Rio Tinto badly needs a good result with its Oyu Tolgoi mine in Mongolia after delays to its Guinea project, writes Peter Ker.
When Rio Tinto's top brass reflect upon June 2013, they're likely to see a month where they took one step forward and one step backward in their mission to create a foothold in the developing world.
As the company prepares to cut the ribbon on a massive new money-maker in the middle of Mongolia's Gobi Desert, its dream of replicating its Australian iron ore business in the wilds of West Africa looks further away than ever.
The Simandou iron ore project in Guinea has been sliding from prominence for some time within Rio's portfolio, and on Wednesday its development was revealed to be even more unlikely when Guinean Mining Minister Lamine Fofana revealed costs could be double previous estimates.
The $US20 billion price tag he implied remains a guesstimate; studies are continuing and further talks between the government and Rio are due to take place next week.
But Mr Fofana was certain of one thing; Rio's 2011 vow to start exporting from Simandou by 2015 will not be met. "The reality is this cannot be respected. That's why we are really in open discussions with Rio, taking into account the complexity of this project," he told reporters in London.
On the surface, the major problem at Simandou is the disagreement between Rio and the government over how much financing Guinea should bring to the table.

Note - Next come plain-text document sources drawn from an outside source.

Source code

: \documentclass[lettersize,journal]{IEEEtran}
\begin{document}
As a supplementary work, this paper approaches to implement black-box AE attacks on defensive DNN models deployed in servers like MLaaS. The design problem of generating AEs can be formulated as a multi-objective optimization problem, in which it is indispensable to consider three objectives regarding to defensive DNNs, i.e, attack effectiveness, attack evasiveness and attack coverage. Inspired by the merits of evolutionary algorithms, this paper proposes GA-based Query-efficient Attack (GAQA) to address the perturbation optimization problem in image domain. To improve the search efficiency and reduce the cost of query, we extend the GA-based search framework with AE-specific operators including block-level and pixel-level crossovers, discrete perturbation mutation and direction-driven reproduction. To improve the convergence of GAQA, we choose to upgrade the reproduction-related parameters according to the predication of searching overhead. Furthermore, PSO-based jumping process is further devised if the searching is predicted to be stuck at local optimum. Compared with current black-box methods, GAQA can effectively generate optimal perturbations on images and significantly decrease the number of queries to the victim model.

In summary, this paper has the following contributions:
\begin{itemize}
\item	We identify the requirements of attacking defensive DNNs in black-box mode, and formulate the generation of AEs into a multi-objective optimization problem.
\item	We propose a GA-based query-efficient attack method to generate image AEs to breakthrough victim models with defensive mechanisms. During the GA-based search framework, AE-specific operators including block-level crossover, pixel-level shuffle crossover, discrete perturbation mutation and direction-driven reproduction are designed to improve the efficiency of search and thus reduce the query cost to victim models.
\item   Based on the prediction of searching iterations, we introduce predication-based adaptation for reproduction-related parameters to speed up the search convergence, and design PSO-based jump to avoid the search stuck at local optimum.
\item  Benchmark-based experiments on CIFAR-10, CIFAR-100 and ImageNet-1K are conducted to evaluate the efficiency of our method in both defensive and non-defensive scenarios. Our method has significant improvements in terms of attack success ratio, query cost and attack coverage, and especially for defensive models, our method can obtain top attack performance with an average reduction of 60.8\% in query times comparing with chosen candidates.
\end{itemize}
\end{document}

In reality, Simandou would struggle to win approval from Rio's board even if all its ducks were in a row.
Rio is in money-saving mode, and is already over-reliant on iron ore.

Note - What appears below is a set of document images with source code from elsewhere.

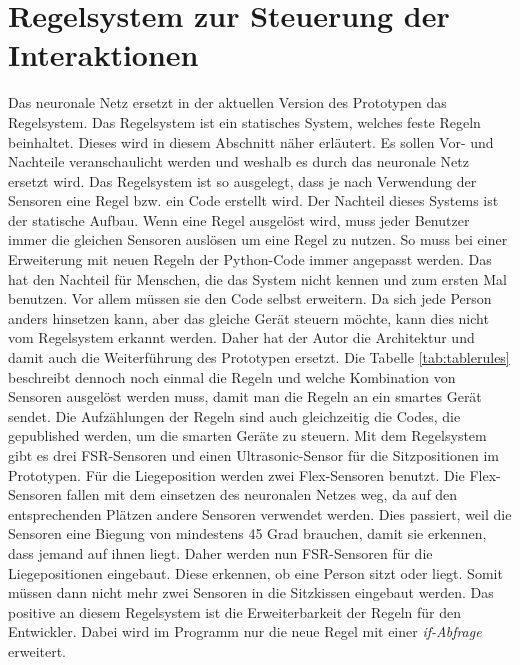 \section{Regelsystem zur Steuerung der Interaktionen} 
\label{sec:rules}
Das neuronale Netz ersetzt in der aktuellen Version des Prototypen das Regelsystem. Das Regelsystem ist ein statisches System, welches feste Regeln beinhaltet. Dieses wird in diesem Abschnitt näher erläutert. Es sollen Vor- und Nachteile veranschaulicht werden und weshalb es durch das neuronale Netz ersetzt wird.
\newline
Das Regelsystem ist so ausgelegt, dass je nach Verwendung der Sensoren eine Regel bzw. ein Code erstellt wird. Der Nachteil dieses Systems ist der statische Aufbau. Wenn eine Regel ausgelöst wird, muss jeder Benutzer immer die gleichen Sensoren auslösen um eine Regel zu nutzen. So muss bei einer Erweiterung mit neuen Regeln der Python-Code immer angepasst werden. Das hat den Nachteil für Menschen, die das System nicht kennen und zum ersten Mal benutzen. Vor allem müssen sie den Code selbst erweitern.
\newline
Da sich jede Person anders hinsetzen kann, aber das gleiche Gerät steuern möchte, kann dies nicht vom Regelsystem erkannt werden. Daher hat der Autor die Architektur und damit auch die Weiterführung des Prototypen ersetzt. Die Tabelle \ref{tab:tablerules} beschreibt dennoch noch einmal die Regeln und welche Kombination von Sensoren ausgelöst werden muss, damit man die Regeln an ein smartes Gerät sendet. Die Aufzählungen der Regeln sind auch gleichzeitig die Codes, die gepublished werden, um die smarten Geräte zu steuern. 
\newline
Mit dem Regelsystem gibt es drei FSR-Sensoren und einen Ultrasonic-Sensor für die Sitzpositionen im Prototypen. Für die Liegeposition werden zwei Flex-Sensoren benutzt. Die Flex-Sensoren fallen mit dem einsetzen des neuronalen Netzes weg, da auf den entsprechenden Plätzen andere Sensoren verwendet werden. Dies passiert, weil die Sensoren eine Biegung von mindestens 45 Grad brauchen, damit sie erkennen, dass jemand auf ihnen liegt. Daher werden nun FSR-Sensoren für die Liegepositionen eingebaut. Diese erkennen, ob eine Person sitzt oder liegt. Somit müssen dann nicht mehr zwei Sensoren in die Sitzkissen eingebaut werden. Das positive an diesem Regelsystem ist die Erweiterbarkeit der Regeln für den Entwickler. Dabei wird im Programm nur die neue Regel mit einer \emph{if-Abfrage} erweitert.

If there was money to spare on further iron ore developments, it would surely be spent on the long-planned expansions to the Pilbara iron ore division, which was once described by former Rio boss Tom Albanese as the second-best business on earth behind Apple's production of iPads.

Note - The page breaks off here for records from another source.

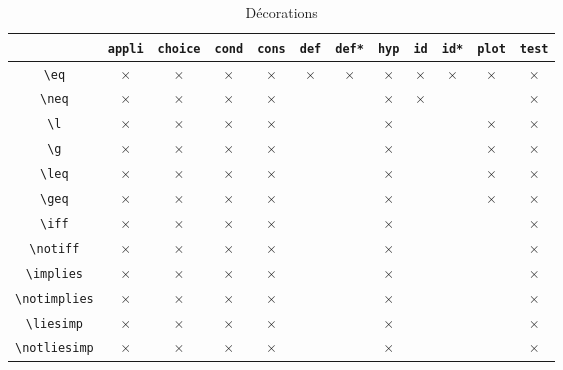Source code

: \documentclass[12pt,a4paper]{article}
\newcommand\env[1]{\texttt{#1}}
\newcommand\macro[1]{\env{\textbackslash{}#1}}
\theoremstyle{definition}
\begin{document}
\begin{table}[h]
    \caption{Décorations}
    \begin{center}
        \begin{tabular}{c|c|c|c|c|c|c|c|c|c|c|c}
              & \verb+appli+ & \verb+choice+ & \verb+cond+ & \verb+cons+ & \verb+def+ & \verb+def*+ & \verb+hyp+ & \verb+id+ & \verb+id*+ & \verb+plot+ & \verb+test+ \\
            \hline \macro{eq} & $\times$ & $\times$ & $\times$ & $\times$ & $\times$ & $\times$ & $\times$ & $\times$ & $\times$ & $\times$ & $\times$ \\
            \hline \macro{neq} & $\times$ & $\times$ & $\times$ & $\times$ &          &          & $\times$ & $\times$ &          &          & $\times$ \\
            \hline \macro{l} & $\times$ & $\times$ & $\times$ & $\times$ &          &          & $\times$ &          &          & $\times$ & $\times$ \\
            \hline \macro{g} & $\times$ & $\times$ & $\times$ & $\times$ &          &          & $\times$ &          &          & $\times$ & $\times$ \\
            \hline \macro{leq} & $\times$ & $\times$ & $\times$ & $\times$ &          &          & $\times$ &          &          & $\times$ & $\times$ \\
            \hline \macro{geq} & $\times$ & $\times$ & $\times$ & $\times$ &          &          & $\times$ &          &          & $\times$ & $\times$ \\
            \hline \macro{iff} & $\times$ & $\times$ & $\times$ & $\times$ &          &          & $\times$ &          &          &          & $\times$ \\
            \hline \macro{notiff} & $\times$ & $\times$ & $\times$ & $\times$ &          &          & $\times$ &          &          &          & $\times$ \\
            \hline \macro{implies} & $\times$ & $\times$ & $\times$ & $\times$ &          &          & $\times$ &          &          &          & $\times$ \\
            \hline \macro{notimplies} & $\times$ & $\times$ & $\times$ & $\times$ &          &          & $\times$ &          &          &          & $\times$ \\
            \hline \macro{liesimp} & $\times$ & $\times$ & $\times$ & $\times$ &          &          & $\times$ &          &          &          & $\times$ \\
            \hline \macro{notliesimp} & $\times$ & $\times$ & $\times$ & $\times$ &          &          & $\times$ &          &          &          & $\times$ \\
        \end{tabular}
    \end{center}
    \label{table:decorations-operators}
\end{table}
\end{document}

With the peak of the iron ore boom almost certainly in the past, Simandou is starting to look like the sort of project that won't happen - not this decade, anyway.
All the more reason for Rio executives to savour the ribbon-cutting ceremony that is expected to be held in Mongolia sometime over the next fortnight.
First sales from Mongolia's Oyu Tolgoi copper and gold mine were expected to be celebrated on Friday, after Rio's representatives sent out invitations to guests - including the Mongolian Prime Minister - to attend a ceremony for the milestone.
Rio has had to fight all the way for Oyu Tolgoi, through a bitter takeover of Robert Friedland's Ivanhoe Mines, shortages of infrastructure and water, and numerous attempts by the Mongolian government to nationalise more of the mine's wealth.
Apart from the first sales, the ceremony was seen as a proxy for showcasing improved relations between Rio and the government, as Rio had previously warned that strained relations could delay first commercial shipments beyond the June target.
By Wednesday the ceremony had been cancelled, with Rio refusing to explain why.
The reason remains unclear, but sources close to Oyu Tolgoi suggest a ceremony is still likely to occur before June 30.
Some believe the delay has more to do with public relations than any increase in geopolitical tensions.
Rio's performance in developing nations is important, and is one of several points of difference between it and BHP Billiton.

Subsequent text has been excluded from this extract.